→ Dataset entries
----

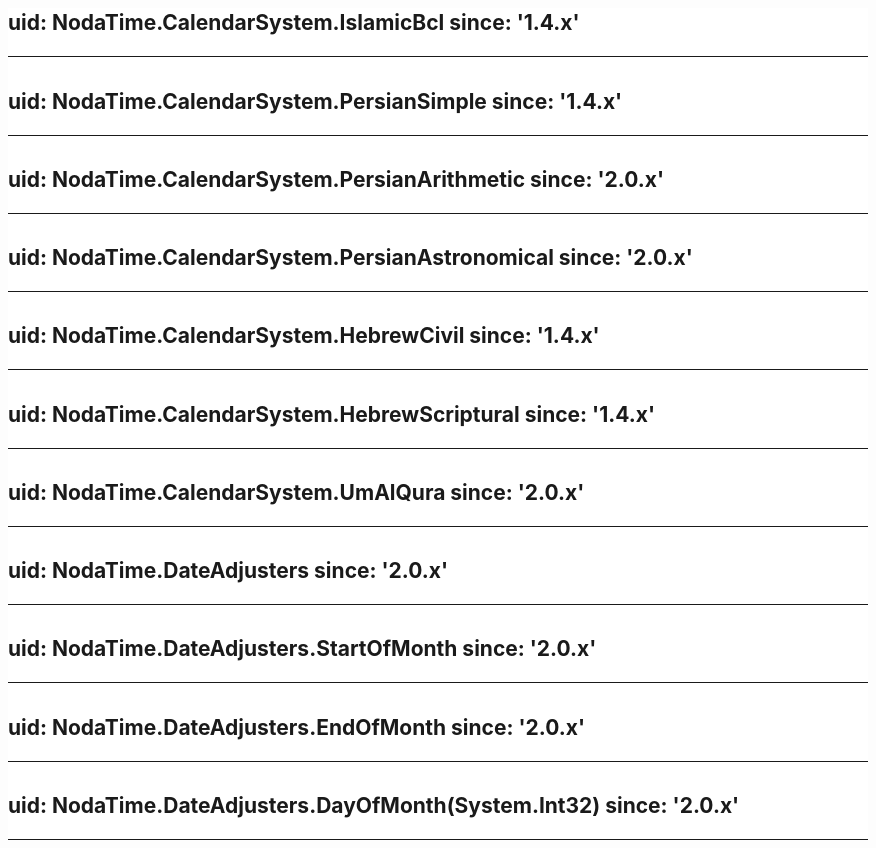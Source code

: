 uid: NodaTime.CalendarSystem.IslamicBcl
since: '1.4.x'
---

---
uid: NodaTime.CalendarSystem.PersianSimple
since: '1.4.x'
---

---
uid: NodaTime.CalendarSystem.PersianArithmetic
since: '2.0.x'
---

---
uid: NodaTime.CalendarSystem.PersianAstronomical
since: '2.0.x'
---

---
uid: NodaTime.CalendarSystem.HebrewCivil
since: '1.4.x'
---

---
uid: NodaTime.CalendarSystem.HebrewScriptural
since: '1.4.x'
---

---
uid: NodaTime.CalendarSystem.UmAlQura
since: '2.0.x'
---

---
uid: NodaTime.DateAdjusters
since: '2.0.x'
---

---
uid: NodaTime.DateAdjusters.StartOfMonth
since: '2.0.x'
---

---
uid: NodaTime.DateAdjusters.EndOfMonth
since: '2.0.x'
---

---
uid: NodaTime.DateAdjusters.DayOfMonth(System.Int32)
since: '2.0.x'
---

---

----

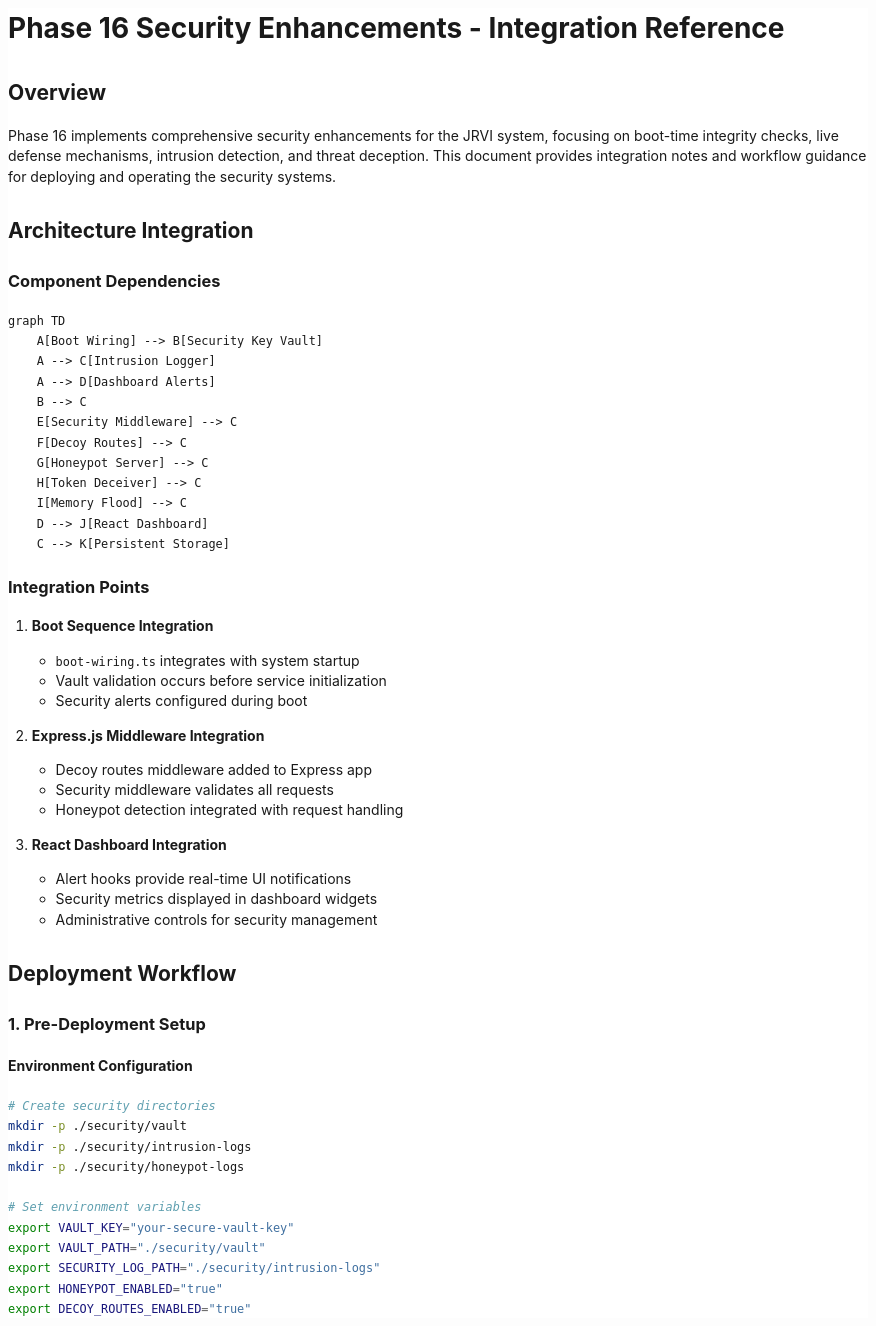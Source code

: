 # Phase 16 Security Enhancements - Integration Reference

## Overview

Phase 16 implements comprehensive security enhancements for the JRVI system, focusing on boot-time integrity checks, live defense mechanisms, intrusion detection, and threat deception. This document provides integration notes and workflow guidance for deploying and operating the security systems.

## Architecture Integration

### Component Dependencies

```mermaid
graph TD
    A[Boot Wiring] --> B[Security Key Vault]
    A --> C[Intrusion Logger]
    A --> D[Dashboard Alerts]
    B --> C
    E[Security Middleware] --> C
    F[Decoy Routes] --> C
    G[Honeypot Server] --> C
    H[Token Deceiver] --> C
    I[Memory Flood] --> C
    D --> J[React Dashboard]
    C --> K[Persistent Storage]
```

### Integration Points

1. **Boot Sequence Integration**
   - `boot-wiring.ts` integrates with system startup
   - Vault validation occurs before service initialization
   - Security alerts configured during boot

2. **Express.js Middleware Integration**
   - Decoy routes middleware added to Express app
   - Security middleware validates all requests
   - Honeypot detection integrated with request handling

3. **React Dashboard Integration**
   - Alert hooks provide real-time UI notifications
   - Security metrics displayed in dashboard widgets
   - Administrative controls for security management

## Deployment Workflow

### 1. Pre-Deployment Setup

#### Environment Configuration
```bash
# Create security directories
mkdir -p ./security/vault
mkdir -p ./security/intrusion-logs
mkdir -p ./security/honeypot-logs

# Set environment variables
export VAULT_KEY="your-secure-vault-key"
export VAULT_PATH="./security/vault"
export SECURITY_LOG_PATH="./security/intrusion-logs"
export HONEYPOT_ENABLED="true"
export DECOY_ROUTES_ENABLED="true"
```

----

Once you have counted the lines above that hold the word "NodaTime", report only that total.

11